» Work task:
Only the lines below starting at the one containing "resultado com o" and ending at the one containing "os métodos expostos" belong in the answer, each copied exactly.

Segment Open

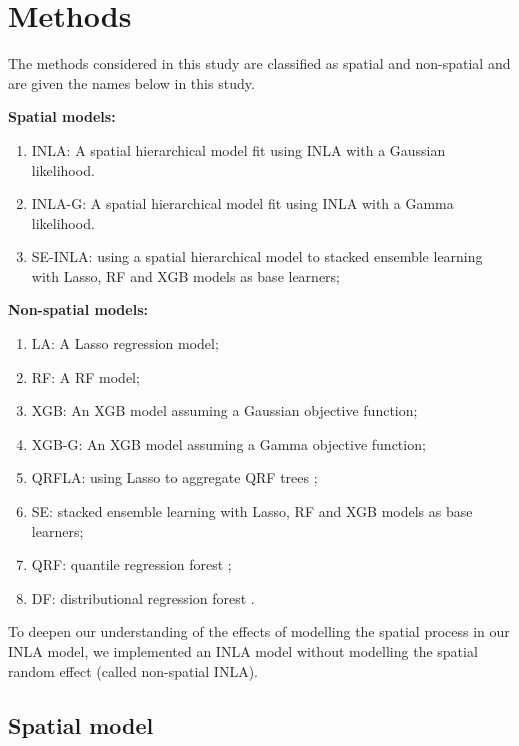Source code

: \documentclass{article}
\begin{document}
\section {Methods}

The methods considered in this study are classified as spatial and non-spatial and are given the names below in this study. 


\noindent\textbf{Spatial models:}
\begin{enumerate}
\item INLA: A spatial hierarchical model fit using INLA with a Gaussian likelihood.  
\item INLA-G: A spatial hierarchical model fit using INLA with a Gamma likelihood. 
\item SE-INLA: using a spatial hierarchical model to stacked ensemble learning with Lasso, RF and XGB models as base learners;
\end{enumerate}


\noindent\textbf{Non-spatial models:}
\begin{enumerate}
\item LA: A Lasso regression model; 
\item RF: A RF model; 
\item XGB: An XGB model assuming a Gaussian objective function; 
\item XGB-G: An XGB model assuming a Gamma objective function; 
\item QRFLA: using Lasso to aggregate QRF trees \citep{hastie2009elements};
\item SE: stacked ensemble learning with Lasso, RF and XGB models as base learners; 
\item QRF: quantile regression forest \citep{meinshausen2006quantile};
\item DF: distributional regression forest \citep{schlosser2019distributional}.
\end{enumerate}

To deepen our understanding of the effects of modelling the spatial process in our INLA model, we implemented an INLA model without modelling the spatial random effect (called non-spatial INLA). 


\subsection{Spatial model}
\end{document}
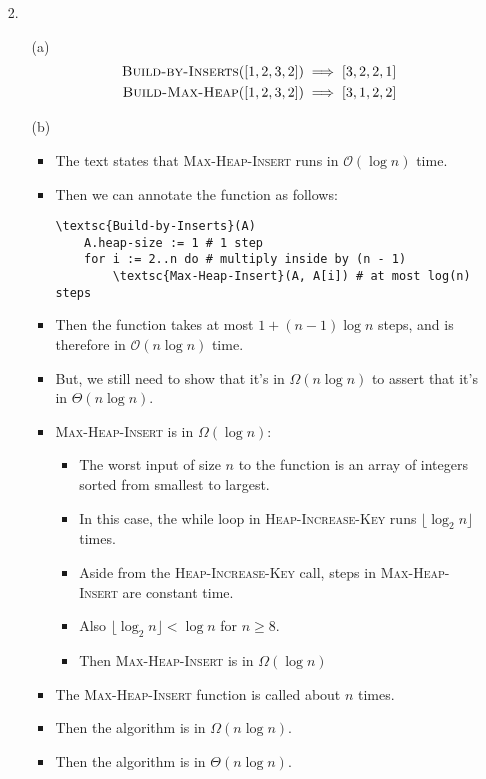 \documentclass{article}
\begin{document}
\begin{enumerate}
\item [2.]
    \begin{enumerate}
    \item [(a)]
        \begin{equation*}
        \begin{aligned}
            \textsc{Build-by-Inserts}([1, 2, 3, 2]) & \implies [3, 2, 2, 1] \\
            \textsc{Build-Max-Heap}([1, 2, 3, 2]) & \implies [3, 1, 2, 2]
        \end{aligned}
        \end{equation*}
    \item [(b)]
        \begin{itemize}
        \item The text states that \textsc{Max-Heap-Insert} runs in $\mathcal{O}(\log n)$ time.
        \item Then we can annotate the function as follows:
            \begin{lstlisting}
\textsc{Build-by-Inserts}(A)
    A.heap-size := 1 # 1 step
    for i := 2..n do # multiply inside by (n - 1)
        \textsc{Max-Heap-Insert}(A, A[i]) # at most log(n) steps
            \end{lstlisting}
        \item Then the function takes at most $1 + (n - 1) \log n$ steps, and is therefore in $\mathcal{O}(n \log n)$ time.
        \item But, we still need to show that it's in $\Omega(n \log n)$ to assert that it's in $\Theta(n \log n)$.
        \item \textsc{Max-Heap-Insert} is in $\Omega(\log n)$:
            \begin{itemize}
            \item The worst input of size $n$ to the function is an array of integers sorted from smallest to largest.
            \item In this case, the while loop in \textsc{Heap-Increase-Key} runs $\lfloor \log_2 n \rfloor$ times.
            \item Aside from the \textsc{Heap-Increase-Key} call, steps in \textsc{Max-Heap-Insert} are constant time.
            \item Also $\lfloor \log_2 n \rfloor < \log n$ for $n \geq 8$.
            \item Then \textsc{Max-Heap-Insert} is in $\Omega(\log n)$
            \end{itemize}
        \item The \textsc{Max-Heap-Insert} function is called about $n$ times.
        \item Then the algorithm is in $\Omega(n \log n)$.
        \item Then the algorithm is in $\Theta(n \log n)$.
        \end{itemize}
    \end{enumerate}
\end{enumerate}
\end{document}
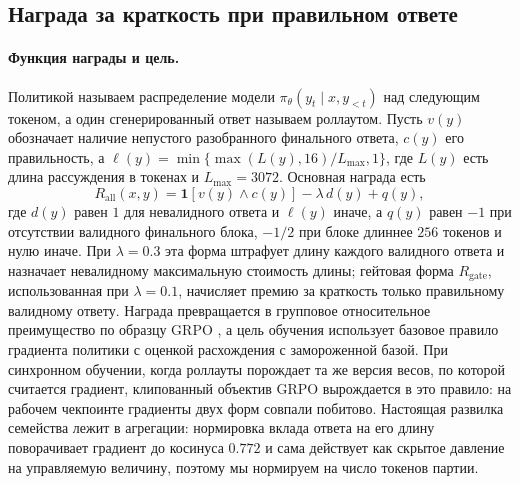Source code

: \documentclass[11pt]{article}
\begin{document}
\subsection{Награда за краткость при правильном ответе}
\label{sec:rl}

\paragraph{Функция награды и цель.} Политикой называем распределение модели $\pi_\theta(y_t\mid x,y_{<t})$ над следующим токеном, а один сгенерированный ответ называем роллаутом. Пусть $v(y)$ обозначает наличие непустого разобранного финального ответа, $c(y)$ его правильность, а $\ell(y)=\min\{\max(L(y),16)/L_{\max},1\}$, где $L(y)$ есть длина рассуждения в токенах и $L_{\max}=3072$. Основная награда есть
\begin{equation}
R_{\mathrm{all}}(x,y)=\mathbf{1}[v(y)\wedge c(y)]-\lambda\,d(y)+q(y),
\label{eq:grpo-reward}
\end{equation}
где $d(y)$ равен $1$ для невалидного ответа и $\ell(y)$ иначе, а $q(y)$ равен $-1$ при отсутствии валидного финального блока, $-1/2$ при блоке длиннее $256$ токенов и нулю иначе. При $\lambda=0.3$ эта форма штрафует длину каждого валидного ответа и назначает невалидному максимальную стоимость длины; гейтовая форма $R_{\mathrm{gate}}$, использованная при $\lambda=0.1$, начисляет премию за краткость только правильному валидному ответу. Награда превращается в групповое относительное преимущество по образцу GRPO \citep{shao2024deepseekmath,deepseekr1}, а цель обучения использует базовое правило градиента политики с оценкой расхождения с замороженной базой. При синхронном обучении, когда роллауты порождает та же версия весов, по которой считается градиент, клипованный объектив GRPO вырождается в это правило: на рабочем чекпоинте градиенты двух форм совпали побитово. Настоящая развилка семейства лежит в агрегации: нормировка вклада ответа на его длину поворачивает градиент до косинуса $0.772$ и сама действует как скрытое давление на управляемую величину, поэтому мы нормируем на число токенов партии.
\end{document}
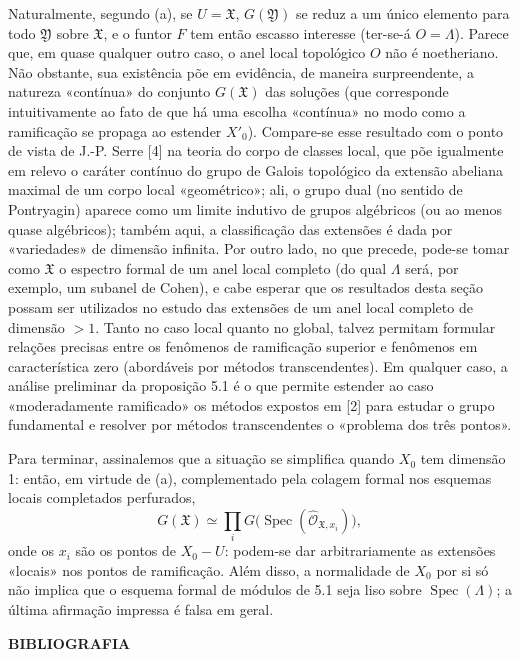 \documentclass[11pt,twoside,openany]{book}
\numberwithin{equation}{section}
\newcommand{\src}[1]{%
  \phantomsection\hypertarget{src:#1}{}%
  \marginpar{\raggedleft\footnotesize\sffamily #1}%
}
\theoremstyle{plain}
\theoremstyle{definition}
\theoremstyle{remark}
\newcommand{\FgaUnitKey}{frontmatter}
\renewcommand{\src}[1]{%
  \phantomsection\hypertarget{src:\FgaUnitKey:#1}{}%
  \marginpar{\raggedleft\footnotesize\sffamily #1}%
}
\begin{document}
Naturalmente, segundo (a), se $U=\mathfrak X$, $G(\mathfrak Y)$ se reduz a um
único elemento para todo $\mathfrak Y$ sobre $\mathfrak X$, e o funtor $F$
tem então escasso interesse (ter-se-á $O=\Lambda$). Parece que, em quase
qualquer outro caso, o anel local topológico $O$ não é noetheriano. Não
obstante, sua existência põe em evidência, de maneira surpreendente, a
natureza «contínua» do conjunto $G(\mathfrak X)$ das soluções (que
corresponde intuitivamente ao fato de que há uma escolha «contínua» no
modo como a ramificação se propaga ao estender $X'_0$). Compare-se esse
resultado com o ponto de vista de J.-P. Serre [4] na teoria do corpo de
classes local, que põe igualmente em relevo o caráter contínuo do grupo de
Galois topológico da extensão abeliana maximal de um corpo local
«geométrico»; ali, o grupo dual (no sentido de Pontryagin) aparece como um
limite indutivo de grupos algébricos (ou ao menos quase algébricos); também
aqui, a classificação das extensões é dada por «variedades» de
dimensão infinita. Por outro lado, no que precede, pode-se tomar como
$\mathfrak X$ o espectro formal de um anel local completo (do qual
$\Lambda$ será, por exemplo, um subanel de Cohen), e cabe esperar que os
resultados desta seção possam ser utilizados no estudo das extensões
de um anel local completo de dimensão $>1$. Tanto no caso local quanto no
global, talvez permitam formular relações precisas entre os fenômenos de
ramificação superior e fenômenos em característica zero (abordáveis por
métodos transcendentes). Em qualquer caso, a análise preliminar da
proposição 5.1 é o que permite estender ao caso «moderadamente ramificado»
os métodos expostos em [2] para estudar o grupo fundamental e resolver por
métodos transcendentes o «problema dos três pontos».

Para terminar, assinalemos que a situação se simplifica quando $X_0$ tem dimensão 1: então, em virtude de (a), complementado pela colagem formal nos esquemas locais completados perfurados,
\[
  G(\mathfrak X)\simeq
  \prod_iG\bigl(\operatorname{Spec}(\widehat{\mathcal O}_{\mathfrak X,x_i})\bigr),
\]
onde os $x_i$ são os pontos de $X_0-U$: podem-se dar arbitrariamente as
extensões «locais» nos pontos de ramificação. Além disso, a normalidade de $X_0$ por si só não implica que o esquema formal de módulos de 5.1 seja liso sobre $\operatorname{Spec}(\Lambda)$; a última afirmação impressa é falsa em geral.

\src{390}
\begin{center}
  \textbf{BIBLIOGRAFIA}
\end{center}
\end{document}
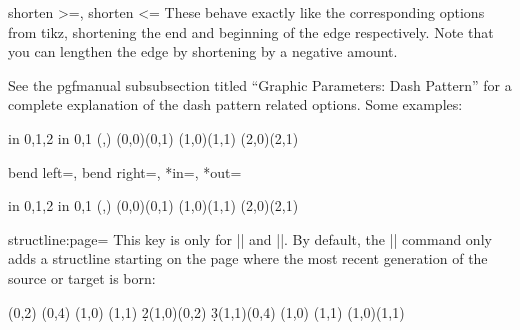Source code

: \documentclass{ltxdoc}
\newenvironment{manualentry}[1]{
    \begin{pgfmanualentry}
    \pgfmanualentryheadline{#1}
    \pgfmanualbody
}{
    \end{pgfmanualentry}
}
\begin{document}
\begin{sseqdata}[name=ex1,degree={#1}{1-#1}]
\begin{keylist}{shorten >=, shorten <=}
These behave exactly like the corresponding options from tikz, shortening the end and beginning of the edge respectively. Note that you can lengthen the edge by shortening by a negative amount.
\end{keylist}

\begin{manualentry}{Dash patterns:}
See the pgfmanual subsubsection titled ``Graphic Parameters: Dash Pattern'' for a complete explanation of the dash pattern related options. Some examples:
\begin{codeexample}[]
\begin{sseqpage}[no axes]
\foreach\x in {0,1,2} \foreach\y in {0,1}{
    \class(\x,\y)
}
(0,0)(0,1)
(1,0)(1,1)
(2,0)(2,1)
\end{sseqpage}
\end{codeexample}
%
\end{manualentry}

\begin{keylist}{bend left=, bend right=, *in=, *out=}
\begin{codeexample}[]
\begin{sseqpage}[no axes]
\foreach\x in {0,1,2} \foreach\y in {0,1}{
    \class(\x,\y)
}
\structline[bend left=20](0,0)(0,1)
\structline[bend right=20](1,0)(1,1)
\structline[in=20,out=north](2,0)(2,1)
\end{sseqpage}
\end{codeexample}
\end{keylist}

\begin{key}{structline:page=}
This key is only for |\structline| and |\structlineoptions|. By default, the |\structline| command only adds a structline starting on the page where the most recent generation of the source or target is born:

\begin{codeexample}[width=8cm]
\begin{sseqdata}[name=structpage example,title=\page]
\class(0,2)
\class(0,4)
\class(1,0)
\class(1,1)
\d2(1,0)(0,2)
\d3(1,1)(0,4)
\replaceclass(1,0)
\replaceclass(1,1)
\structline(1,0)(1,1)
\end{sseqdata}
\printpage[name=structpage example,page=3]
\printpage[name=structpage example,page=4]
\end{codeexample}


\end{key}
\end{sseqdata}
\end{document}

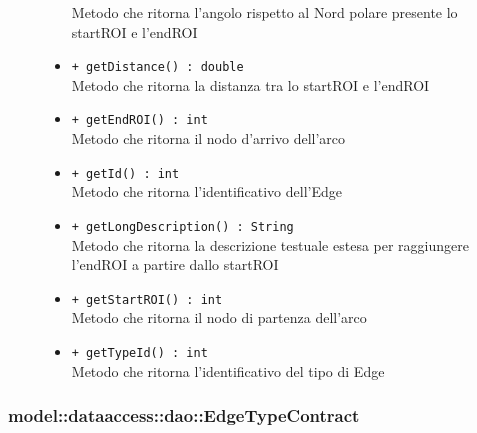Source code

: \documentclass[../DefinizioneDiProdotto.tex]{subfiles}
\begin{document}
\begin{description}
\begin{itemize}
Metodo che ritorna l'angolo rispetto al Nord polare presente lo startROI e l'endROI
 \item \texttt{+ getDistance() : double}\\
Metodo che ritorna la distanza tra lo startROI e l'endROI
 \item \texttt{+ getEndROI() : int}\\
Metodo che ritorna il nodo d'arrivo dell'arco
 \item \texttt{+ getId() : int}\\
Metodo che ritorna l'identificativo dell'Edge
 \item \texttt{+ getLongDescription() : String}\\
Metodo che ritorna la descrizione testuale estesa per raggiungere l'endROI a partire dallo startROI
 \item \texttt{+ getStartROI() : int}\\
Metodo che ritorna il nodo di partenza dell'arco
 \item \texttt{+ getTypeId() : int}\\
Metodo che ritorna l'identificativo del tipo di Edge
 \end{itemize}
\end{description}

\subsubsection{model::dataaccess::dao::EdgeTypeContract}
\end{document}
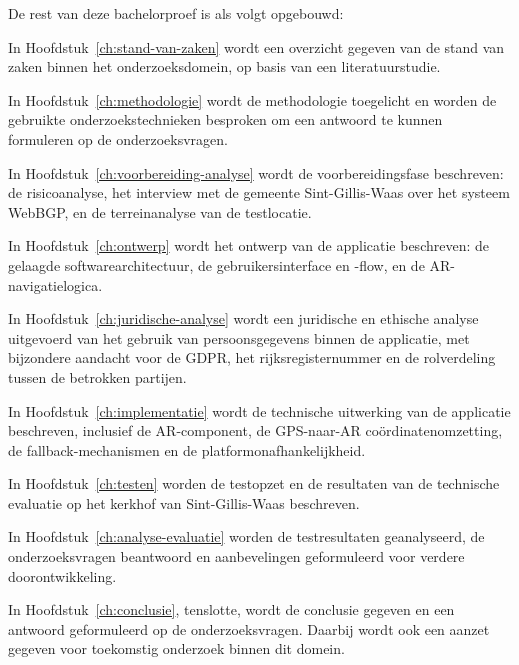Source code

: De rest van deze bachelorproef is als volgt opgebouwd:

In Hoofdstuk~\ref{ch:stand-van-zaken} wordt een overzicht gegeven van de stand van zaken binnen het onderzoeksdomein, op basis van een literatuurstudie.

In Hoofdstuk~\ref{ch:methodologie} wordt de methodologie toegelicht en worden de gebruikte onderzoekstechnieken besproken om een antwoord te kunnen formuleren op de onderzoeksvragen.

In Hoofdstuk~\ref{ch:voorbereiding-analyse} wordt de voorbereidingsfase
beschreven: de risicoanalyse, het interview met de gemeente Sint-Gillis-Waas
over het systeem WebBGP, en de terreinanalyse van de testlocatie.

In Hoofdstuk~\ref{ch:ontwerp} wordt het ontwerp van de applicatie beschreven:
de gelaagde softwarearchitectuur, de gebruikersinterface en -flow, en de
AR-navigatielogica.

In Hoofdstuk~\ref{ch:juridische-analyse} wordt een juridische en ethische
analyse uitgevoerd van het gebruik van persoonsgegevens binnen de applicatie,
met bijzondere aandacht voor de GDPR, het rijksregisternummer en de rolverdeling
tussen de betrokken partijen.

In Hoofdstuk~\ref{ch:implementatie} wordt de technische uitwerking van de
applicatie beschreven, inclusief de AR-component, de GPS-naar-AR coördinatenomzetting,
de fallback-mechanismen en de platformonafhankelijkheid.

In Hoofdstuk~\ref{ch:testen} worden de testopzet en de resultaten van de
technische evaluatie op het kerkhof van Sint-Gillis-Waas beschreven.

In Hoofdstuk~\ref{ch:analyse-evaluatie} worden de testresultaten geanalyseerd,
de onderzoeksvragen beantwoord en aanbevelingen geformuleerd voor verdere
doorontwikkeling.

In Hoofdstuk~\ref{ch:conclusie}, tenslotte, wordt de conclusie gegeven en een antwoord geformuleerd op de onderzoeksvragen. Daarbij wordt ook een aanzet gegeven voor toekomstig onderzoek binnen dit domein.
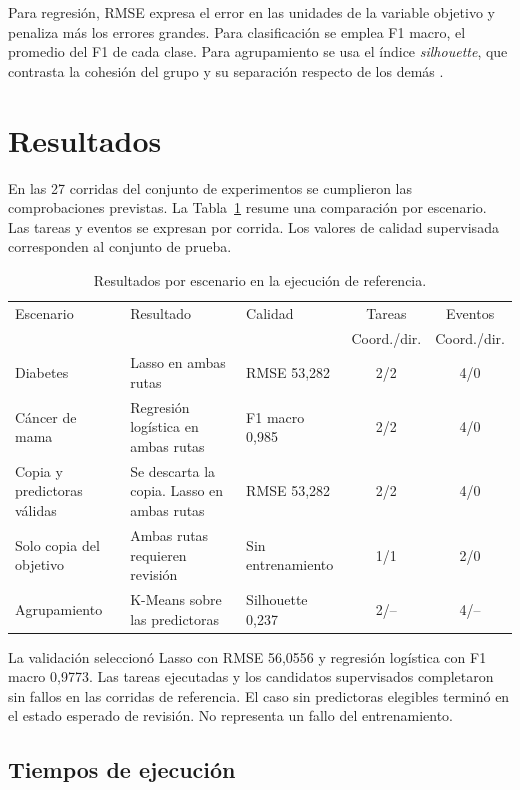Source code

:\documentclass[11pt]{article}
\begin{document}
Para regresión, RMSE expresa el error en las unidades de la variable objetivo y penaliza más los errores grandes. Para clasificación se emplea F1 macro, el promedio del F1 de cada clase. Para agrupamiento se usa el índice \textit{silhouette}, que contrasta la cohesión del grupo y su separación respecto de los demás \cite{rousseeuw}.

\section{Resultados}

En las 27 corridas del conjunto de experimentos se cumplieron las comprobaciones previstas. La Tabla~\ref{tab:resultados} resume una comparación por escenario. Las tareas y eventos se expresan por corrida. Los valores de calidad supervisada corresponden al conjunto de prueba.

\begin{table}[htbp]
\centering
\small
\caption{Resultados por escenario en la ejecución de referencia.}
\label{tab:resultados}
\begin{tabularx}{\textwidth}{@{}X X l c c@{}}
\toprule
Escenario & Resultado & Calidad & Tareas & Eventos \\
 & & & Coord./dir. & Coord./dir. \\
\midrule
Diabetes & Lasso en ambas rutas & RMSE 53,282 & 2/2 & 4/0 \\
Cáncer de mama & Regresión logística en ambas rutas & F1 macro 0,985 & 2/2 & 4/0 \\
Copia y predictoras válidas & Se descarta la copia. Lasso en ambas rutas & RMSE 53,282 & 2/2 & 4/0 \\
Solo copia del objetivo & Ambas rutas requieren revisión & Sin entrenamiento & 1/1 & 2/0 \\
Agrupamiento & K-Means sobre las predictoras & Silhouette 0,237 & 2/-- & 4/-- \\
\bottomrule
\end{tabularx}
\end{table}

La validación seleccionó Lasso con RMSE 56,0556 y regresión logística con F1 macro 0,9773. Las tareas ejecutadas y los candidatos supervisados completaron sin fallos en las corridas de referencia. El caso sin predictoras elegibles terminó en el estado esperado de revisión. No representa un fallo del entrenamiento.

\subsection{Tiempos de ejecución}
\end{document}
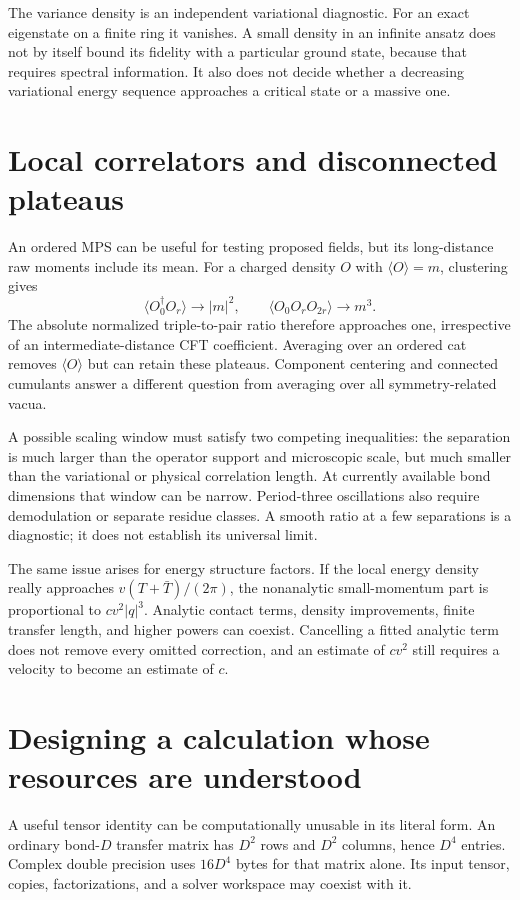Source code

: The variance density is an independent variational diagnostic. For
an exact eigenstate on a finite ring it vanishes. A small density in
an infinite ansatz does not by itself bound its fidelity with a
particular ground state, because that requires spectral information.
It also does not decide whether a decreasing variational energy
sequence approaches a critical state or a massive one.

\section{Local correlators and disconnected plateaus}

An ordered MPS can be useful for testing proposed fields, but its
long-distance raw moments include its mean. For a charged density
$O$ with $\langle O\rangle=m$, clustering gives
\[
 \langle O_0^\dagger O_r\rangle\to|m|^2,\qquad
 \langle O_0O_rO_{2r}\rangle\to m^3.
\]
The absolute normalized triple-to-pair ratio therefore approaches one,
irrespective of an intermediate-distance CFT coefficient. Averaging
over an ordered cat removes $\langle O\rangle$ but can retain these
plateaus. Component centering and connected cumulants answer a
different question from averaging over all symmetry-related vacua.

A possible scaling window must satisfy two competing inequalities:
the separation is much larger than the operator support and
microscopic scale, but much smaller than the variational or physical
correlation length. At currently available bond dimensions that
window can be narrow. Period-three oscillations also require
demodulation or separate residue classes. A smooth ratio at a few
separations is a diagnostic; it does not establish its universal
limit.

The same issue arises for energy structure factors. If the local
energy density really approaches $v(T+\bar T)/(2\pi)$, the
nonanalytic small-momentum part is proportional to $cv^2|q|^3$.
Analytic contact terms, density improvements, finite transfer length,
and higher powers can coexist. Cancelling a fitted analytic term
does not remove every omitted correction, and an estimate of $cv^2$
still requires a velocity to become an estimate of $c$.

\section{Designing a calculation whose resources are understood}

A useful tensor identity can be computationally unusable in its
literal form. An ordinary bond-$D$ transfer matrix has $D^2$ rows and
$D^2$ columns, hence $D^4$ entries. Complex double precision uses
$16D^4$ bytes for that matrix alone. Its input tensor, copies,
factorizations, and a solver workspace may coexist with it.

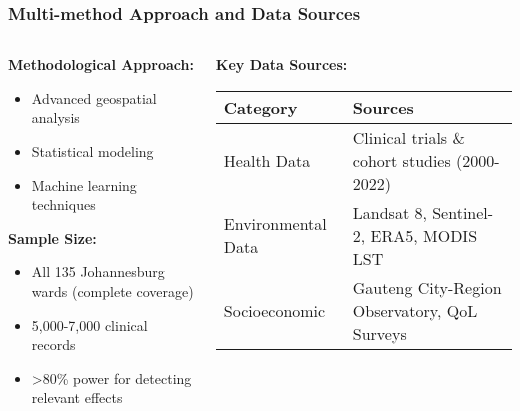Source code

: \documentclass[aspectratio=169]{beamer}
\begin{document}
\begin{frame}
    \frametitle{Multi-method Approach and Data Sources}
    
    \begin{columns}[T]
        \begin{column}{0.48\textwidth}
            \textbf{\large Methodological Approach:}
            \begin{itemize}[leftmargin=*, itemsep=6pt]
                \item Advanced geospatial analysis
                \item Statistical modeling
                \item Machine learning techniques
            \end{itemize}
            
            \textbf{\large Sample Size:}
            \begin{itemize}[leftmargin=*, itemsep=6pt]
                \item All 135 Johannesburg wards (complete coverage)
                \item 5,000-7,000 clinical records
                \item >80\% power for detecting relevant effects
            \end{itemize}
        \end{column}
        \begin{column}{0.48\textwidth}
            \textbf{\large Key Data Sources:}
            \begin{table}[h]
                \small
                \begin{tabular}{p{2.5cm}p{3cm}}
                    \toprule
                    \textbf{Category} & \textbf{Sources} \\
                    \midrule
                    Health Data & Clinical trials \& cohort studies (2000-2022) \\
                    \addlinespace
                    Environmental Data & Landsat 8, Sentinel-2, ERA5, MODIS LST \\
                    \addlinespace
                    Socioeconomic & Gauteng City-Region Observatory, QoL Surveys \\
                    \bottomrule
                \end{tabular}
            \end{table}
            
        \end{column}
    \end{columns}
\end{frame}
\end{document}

Segment Closed

» Exercise output:
resultado com o ponto de vista de J.-P. Serre [4] na teoria do corpo de
classes local, que põe igualmente em relevo o caráter contínuo do grupo de
Galois topológico da extensão abeliana maximal de um corpo local
«geométrico»; ali, o grupo dual (no sentido de Pontryagin) aparece como um
limite indutivo de grupos algébricos (ou ao menos quase algébricos); também
aqui, a classificação das extensões é dada por «variedades» de
dimensão infinita. Por outro lado, no que precede, pode-se tomar como
$\mathfrak X$ o espectro formal de um anel local completo (do qual
$\Lambda$ será, por exemplo, um subanel de Cohen), e cabe esperar que os
resultados desta seção possam ser utilizados no estudo das extensões
de um anel local completo de dimensão $>1$. Tanto no caso local quanto no
global, talvez permitam formular relações precisas entre os fenômenos de
ramificação superior e fenômenos em característica zero (abordáveis por
métodos transcendentes). Em qualquer caso, a análise preliminar da
proposição 5.1 é o que permite estender ao caso «moderadamente ramificado»
os métodos expostos em [2] para estudar o grupo fundamental e resolver por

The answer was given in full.